Below are some records; find each line that carries the word "variables" and copy it.

--- GIVEN ENTRIES Enclosed Below ---

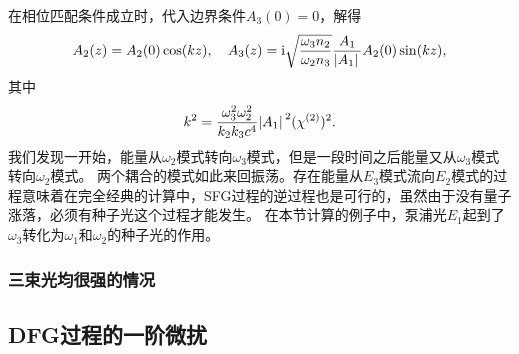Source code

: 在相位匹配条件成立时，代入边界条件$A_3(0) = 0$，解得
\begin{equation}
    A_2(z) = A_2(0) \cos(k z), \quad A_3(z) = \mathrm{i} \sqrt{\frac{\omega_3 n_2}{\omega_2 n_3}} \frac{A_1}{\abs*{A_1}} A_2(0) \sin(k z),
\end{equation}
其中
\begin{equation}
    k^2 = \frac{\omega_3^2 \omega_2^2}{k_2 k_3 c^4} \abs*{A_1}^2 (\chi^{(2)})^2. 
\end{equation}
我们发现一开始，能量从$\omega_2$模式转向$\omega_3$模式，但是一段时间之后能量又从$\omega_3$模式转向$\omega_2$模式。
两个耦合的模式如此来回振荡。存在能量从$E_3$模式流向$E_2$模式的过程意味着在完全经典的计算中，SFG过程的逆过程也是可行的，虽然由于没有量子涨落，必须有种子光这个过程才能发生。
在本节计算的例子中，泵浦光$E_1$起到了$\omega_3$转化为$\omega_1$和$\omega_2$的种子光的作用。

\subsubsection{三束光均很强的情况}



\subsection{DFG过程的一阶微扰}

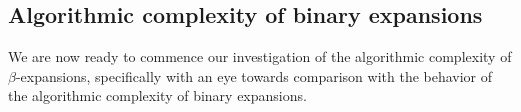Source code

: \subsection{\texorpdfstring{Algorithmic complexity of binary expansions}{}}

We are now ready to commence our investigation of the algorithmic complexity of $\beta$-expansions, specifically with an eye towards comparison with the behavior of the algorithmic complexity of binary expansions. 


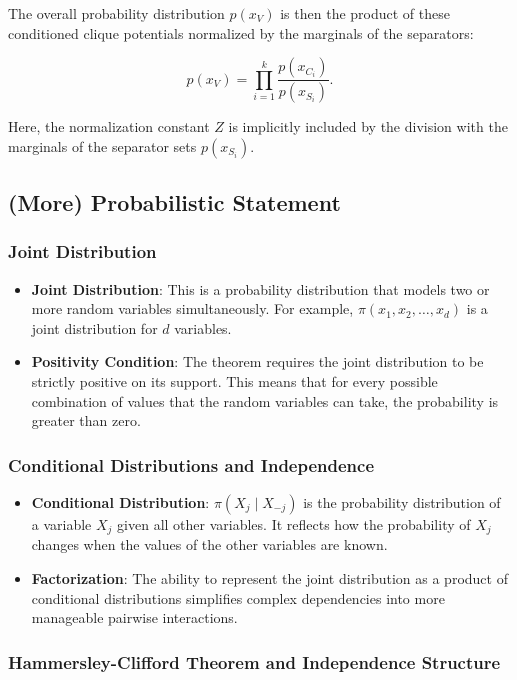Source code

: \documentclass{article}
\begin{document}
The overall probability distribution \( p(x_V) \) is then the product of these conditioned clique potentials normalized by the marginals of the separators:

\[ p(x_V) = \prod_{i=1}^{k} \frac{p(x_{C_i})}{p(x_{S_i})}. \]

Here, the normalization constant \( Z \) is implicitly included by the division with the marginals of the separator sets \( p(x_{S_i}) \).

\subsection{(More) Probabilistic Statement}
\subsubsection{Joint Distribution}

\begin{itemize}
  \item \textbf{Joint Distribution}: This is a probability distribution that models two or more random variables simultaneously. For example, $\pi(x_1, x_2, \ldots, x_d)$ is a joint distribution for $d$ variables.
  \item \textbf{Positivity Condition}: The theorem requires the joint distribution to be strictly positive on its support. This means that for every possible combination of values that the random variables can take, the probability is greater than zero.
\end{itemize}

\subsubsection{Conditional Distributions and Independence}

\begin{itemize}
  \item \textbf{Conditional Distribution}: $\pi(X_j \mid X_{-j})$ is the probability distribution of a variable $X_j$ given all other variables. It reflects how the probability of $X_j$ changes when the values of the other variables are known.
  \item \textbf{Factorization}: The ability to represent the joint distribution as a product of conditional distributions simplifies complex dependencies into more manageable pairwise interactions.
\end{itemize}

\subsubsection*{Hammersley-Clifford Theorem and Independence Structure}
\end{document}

--- End of Enclosed GIVEN ENTRIES ---
--- GIVEN ENTRIES Enclosed Below ---

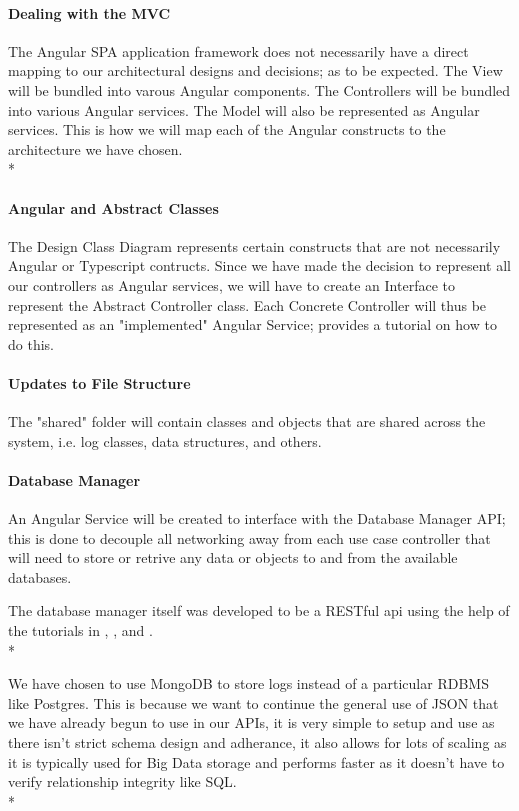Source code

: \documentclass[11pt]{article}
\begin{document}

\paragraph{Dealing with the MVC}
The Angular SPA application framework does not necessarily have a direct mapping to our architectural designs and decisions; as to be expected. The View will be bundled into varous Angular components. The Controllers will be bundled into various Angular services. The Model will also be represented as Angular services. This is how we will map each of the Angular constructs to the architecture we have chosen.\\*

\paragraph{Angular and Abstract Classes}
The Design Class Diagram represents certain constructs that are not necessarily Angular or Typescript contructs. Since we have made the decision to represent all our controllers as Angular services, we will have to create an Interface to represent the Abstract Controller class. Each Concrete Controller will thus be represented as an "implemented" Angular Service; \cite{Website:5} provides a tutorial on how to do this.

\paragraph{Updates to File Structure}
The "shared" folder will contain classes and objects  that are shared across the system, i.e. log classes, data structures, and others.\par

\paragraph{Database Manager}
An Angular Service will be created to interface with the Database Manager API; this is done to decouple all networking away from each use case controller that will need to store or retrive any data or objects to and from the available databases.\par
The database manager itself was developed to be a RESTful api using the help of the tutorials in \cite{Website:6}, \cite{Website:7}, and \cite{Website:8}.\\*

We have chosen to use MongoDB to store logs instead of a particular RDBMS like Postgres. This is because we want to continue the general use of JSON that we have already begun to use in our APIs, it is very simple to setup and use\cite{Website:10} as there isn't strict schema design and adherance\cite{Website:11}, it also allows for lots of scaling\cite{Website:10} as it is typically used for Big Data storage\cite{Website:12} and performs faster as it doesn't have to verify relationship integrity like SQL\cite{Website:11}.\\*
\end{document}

--- End of Enclosed GIVEN ENTRIES ---

**RESULT**:
  \item \textbf{Joint Distribution}: This is a probability distribution that models two or more random variables simultaneously. For example, $\pi(x_1, x_2, \ldots, x_d)$ is a joint distribution for $d$ variables.
  \item \textbf{Positivity Condition}: The theorem requires the joint distribution to be strictly positive on its support. This means that for every possible combination of values that the random variables can take, the probability is greater than zero.
  \item \textbf{Conditional Distribution}: $\pi(X_j \mid X_{-j})$ is the probability distribution of a variable $X_j$ given all other variables. It reflects how the probability of $X_j$ changes when the values of the other variables are known.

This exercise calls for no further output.